▸ Work task
Your output should be the lines of the data that follow, reproduced exactly from the first through the line bearing "- TI [CC2652R](http://www.ti.com/product/CC2652R)".

▸ Plain-text document sources
::::::
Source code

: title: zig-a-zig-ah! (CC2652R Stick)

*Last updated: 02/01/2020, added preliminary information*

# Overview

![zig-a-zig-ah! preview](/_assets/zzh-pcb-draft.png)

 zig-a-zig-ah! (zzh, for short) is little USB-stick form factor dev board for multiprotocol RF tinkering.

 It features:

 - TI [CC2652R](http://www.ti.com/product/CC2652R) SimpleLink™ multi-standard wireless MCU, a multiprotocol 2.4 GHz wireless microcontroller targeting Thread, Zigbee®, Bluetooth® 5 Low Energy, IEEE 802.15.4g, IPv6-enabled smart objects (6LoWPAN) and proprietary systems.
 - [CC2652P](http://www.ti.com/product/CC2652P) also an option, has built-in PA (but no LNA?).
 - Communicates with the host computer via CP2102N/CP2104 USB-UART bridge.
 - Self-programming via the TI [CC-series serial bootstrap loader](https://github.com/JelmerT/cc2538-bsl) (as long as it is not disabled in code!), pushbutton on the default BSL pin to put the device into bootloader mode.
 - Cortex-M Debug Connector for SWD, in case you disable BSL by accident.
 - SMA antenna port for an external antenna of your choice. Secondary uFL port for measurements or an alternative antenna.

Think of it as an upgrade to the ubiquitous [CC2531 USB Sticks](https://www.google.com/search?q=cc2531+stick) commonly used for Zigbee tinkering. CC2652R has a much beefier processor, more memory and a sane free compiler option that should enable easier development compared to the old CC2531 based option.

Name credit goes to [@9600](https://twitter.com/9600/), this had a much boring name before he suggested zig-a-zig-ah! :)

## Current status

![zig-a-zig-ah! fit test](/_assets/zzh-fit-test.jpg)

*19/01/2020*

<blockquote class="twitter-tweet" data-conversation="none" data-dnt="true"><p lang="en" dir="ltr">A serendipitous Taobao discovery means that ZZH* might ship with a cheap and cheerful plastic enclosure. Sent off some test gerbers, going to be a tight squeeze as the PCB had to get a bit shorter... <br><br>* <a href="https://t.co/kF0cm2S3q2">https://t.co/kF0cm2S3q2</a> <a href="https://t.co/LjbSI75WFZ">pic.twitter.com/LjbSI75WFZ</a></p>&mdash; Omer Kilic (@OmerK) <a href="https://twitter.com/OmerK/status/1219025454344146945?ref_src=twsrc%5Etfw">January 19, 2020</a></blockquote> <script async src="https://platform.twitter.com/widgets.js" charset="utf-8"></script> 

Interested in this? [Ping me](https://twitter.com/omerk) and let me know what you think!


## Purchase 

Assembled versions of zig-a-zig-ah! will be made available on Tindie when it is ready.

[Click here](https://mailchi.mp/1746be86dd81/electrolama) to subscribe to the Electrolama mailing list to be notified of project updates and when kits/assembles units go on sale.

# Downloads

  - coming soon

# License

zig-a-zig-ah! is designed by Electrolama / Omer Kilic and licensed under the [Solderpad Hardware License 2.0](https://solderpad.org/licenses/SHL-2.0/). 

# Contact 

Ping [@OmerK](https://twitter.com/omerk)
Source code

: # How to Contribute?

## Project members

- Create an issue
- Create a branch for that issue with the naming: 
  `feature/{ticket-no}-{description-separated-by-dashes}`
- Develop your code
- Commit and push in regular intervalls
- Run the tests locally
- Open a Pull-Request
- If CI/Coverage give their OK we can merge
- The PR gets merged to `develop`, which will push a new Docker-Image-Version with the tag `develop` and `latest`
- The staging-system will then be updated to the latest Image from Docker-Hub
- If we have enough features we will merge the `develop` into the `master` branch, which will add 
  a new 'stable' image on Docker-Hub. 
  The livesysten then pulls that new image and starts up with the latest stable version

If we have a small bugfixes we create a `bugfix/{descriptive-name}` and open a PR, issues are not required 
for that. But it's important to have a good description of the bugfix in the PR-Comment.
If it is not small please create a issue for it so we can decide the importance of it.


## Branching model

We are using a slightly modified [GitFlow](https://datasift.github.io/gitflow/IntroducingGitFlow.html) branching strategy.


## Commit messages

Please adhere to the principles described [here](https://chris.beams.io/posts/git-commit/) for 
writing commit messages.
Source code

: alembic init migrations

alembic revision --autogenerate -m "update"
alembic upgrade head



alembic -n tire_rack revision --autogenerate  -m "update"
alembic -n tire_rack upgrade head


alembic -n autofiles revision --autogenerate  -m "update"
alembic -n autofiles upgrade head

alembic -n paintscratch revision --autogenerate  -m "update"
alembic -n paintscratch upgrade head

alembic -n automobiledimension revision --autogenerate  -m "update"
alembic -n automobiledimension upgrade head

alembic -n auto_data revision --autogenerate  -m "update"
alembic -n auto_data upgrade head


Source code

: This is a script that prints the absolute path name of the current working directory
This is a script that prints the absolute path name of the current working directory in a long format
::::::
▸ Response to the task
Source code

: title: zig-a-zig-ah! (CC2652R Stick)

*Last updated: 02/01/2020, added preliminary information*

# Overview

![zig-a-zig-ah! preview](/_assets/zzh-pcb-draft.png)

 zig-a-zig-ah! (zzh, for short) is little USB-stick form factor dev board for multiprotocol RF tinkering.

 It features:

 - TI [CC2652R](http://www.ti.com/product/CC2652R) SimpleLink™ multi-standard wireless MCU, a multiprotocol 2.4 GHz wireless microcontroller targeting Thread, Zigbee®, Bluetooth® 5 Low Energy, IEEE 802.15.4g, IPv6-enabled smart objects (6LoWPAN) and proprietary systems.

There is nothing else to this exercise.